● **What is required**
Repeat the entries in full. Each line must match exactly.
Start of Extracted records
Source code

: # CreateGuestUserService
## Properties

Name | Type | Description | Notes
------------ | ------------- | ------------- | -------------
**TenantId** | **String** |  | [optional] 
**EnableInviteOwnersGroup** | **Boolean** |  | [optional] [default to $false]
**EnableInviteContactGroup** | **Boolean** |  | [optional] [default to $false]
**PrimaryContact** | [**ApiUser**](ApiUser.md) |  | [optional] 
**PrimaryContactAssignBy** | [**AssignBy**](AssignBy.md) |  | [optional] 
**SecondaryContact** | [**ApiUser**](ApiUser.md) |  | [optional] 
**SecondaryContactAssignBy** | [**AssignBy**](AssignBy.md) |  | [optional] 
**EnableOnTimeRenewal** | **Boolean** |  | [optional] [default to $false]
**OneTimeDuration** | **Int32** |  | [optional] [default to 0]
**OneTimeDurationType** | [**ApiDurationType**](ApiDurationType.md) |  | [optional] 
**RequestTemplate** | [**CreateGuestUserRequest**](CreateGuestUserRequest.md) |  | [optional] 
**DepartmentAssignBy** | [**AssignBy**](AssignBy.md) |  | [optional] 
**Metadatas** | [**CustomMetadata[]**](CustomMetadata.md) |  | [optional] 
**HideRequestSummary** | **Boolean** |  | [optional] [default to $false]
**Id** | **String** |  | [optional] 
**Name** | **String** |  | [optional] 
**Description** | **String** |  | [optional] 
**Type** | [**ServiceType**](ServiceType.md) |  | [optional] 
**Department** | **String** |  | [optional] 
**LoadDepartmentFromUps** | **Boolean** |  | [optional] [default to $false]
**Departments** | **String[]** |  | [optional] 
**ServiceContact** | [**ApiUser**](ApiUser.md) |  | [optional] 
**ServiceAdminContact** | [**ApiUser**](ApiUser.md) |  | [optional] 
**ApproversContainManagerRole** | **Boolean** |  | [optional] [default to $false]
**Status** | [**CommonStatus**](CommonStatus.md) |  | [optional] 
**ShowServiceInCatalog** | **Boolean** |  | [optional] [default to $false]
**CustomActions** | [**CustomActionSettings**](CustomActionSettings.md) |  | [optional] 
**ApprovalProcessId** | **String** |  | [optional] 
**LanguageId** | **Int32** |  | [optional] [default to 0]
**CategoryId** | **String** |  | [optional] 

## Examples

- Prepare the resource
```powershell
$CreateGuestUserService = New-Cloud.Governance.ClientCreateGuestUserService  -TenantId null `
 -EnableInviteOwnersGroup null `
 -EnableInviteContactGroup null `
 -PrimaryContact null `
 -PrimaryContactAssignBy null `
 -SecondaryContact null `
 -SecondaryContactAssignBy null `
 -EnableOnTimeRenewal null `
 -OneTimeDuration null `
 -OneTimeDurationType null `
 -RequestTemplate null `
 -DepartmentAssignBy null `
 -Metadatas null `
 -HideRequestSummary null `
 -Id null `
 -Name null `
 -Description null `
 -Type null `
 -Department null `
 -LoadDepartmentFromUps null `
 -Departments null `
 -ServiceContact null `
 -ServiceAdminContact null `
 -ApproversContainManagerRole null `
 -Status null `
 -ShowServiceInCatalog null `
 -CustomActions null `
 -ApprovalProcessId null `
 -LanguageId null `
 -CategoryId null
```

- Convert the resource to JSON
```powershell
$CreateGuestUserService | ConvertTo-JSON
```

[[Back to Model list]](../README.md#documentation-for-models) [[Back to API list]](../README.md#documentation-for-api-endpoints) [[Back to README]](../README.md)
End of Extracted records
● **Output for this exercise**
Source code

: # CreateGuestUserService
## Properties

Name | Type | Description | Notes
------------ | ------------- | ------------- | -------------
**TenantId** | **String** |  | [optional] 
**EnableInviteOwnersGroup** | **Boolean** |  | [optional] [default to $false]
**EnableInviteContactGroup** | **Boolean** |  | [optional] [default to $false]
**PrimaryContact** | [**ApiUser**](ApiUser.md) |  | [optional] 
**PrimaryContactAssignBy** | [**AssignBy**](AssignBy.md) |  | [optional] 
**SecondaryContact** | [**ApiUser**](ApiUser.md) |  | [optional] 
**SecondaryContactAssignBy** | [**AssignBy**](AssignBy.md) |  | [optional] 
**EnableOnTimeRenewal** | **Boolean** |  | [optional] [default to $false]
**OneTimeDuration** | **Int32** |  | [optional] [default to 0]
**OneTimeDurationType** | [**ApiDurationType**](ApiDurationType.md) |  | [optional] 
**RequestTemplate** | [**CreateGuestUserRequest**](CreateGuestUserRequest.md) |  | [optional] 
**DepartmentAssignBy** | [**AssignBy**](AssignBy.md) |  | [optional] 
**Metadatas** | [**CustomMetadata[]**](CustomMetadata.md) |  | [optional] 
**HideRequestSummary** | **Boolean** |  | [optional] [default to $false]
**Id** | **String** |  | [optional] 
**Name** | **String** |  | [optional] 
**Description** | **String** |  | [optional] 
**Type** | [**ServiceType**](ServiceType.md) |  | [optional] 
**Department** | **String** |  | [optional] 
**LoadDepartmentFromUps** | **Boolean** |  | [optional] [default to $false]
**Departments** | **String[]** |  | [optional] 
**ServiceContact** | [**ApiUser**](ApiUser.md) |  | [optional] 
**ServiceAdminContact** | [**ApiUser**](ApiUser.md) |  | [optional] 
**ApproversContainManagerRole** | **Boolean** |  | [optional] [default to $false]
**Status** | [**CommonStatus**](CommonStatus.md) |  | [optional] 
**ShowServiceInCatalog** | **Boolean** |  | [optional] [default to $false]
**CustomActions** | [**CustomActionSettings**](CustomActionSettings.md) |  | [optional] 
**ApprovalProcessId** | **String** |  | [optional] 
**LanguageId** | **Int32** |  | [optional] [default to 0]
**CategoryId** | **String** |  | [optional] 

## Examples

- Prepare the resource
```powershell
$CreateGuestUserService = New-Cloud.Governance.ClientCreateGuestUserService  -TenantId null `
 -EnableInviteOwnersGroup null `
 -EnableInviteContactGroup null `
 -PrimaryContact null `
 -PrimaryContactAssignBy null `
 -SecondaryContact null `
 -SecondaryContactAssignBy null `
 -EnableOnTimeRenewal null `
 -OneTimeDuration null `
 -OneTimeDurationType null `
 -RequestTemplate null `
 -DepartmentAssignBy null `
 -Metadatas null `
 -HideRequestSummary null `
 -Id null `
 -Name null `
 -Description null `
 -Type null `
 -Department null `
 -LoadDepartmentFromUps null `
 -Departments null `
 -ServiceContact null `
 -ServiceAdminContact null `
 -ApproversContainManagerRole null `
 -Status null `
 -ShowServiceInCatalog null `
 -CustomActions null `
 -ApprovalProcessId null `
 -LanguageId null `
 -CategoryId null
```

- Convert the resource to JSON
```powershell
$CreateGuestUserService | ConvertTo-JSON
```

[[Back to Model list]](../README.md#documentation-for-models) [[Back to API list]](../README.md#documentation-for-api-endpoints) [[Back to README]](../README.md)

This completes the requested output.